User impact: Skill works on one platform, breaks on another. Author doesn't know.
| Check | What it prevents |
|---|---|
| CC-specific fields inside metadata | Validator rejection on CC |
| Standard frontmatter only | Cross-platform parse failures |
| Per-platform path detection | Wrong path for target platform |
Community evidence: Model effective capacity ~60-70% of window, 47 skills installed → 40 hurt performance, LLM-generated context reduced success by 2-3% while increasing cost 20%.
User impact: Skill loads but pushes out user's actual task context. Agent becomes less capable, not more.

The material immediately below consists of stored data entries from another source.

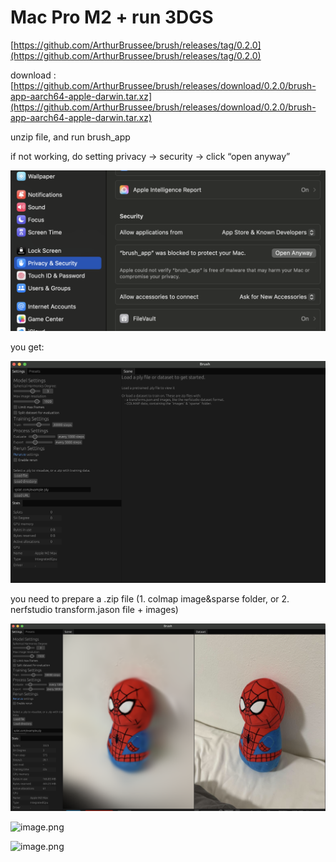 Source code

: # Mac Pro M2 + run 3DGS

[https://github.com/ArthurBrussee/brush/releases/tag/0.2.0](https://github.com/ArthurBrussee/brush/releases/tag/0.2.0)

download : [https://github.com/ArthurBrussee/brush/releases/download/0.2.0/brush-app-aarch64-apple-darwin.tar.xz](https://github.com/ArthurBrussee/brush/releases/download/0.2.0/brush-app-aarch64-apple-darwin.tar.xz)

unzip file, and run brush_app

if not working, do setting privacy → security → click “open anyway”

![image.png](images/Mac%20Pro%20M2%20+%20run%203DGS%201de71bdab3cf80328a13ecfd790aff97/image.png)

you get:

![image.png](images/Mac%20Pro%20M2%20+%20run%203DGS%201de71bdab3cf80328a13ecfd790aff97/image%201.png)

you need to prepare a .zip file (1. colmap image&sparse folder, or 2. nerfstudio transform.jason file + images)

![image.png](images/Mac%20Pro%20M2%20+%20run%203DGS%201de71bdab3cf80328a13ecfd790aff97/image%202.png)

![image.png](images/Mac%20Pro%20M2%20+%20run%203DGS%201de71bdab3cf80328a13ecfd790aff97/image%203.png)

![image.png](images/Mac%20Pro%20M2%20+%20run%203DGS%201de71bdab3cf80328a13ecfd790aff97/image%204.png)
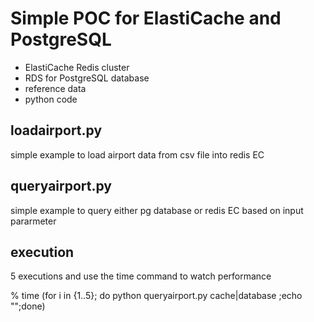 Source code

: Simple POC for ElastiCache and PostgreSQL
====

- ElastiCache Redis cluster
- RDS for PostgreSQL database
- reference data
- python code

loadairport.py
---
simple example to load airport data from csv file into redis EC

queryairport.py
---
simple example to query either pg database or redis EC
based on input pararmeter

execution
---
5 executions and use the time command to watch performance

% time (for i in {1..5}; do python queryairport.py cache|database ;echo "";done)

| Check | What it prevents |
|---|---|
| Body < 500 lines | Skill alone consuming 5K+ tokens |
| Instruction density ≥ 60% | Filler text wasting context |
| References on-demand | Loading all reference content upfront |
| Positional Test | Content that doesn't serve any execution step |
| 15+ skills → warn | Collection flooding agent's description cache |
Community evidence: No dependencies field in spec, no npx skills install equivalent, team onboarding requires manual individual installation.
User impact: Skill depends on another skill that isn't installed. Fails silently or produces incomplete results.
| Check | What it prevents |
|---|---|
| setup.sh standard | Missing dependencies not detected |
| Skill() + output gate | Inter-skill calls fail silently |
| Two-tier dependency model | Ambiguous "works better with" → either require or don't |
Community evidence: "Most developers deploy based on a vibe check", skills degrade silently across model versions, one eval run surfaced 3 months of manual workarounds.
User impact: Skill appears to work but produces subtly wrong guidance. Author has no feedback mechanism.
| Check | What it prevents |
|---|---|
| Full validation matrix | Systematic check vs vibe check |
| EP pseudocode | Rewording steps silently breaks behavior |
| GATE assertions | Steps getting silently skipped |
| maintenance-rules in-repo | Skill rotting as codebase evolves |
Community evidence: Snyk audit of 3,984 skills: 7.1% leaked credentials, 36% had security defects. ClawHavoc: 1,200 malicious skills infiltrated marketplace.
User impact: Real API keys exposed. Malicious code executed via trusted-looking skill.
| Check | What it prevents |
|---|---|
| Secret pattern scan | Leaked API keys in published skill |
| .gitignore coverage | .env accidentally committed |
| No hardcoded paths | Personal directory structure exposed |
Community evidence: "You already have dozens of agent skills — you just can't find them", Team A and Team B have conflicting testing skills, new members see 30 skills and don't know which matter.
User impact: Useful skills exist but nobody knows. Conflicting skills produce inconsistent behavior.
| Check | What it prevents |
|---|---|
| Full-tree discovery | Missing skills in unexpected locations |
| 5-type classification | Confusion between in-repo, personal, product, external, rules |
| Rules conversion | Trigger-based rules that should be skills but aren't |
| Graduation path | Personal tools stuck in one project |
Each pain point sourced from public GitHub issues, community forums, security audits, and official platform documentation. Full raw data in docs/research/ecosystem-pain-points-2026.md.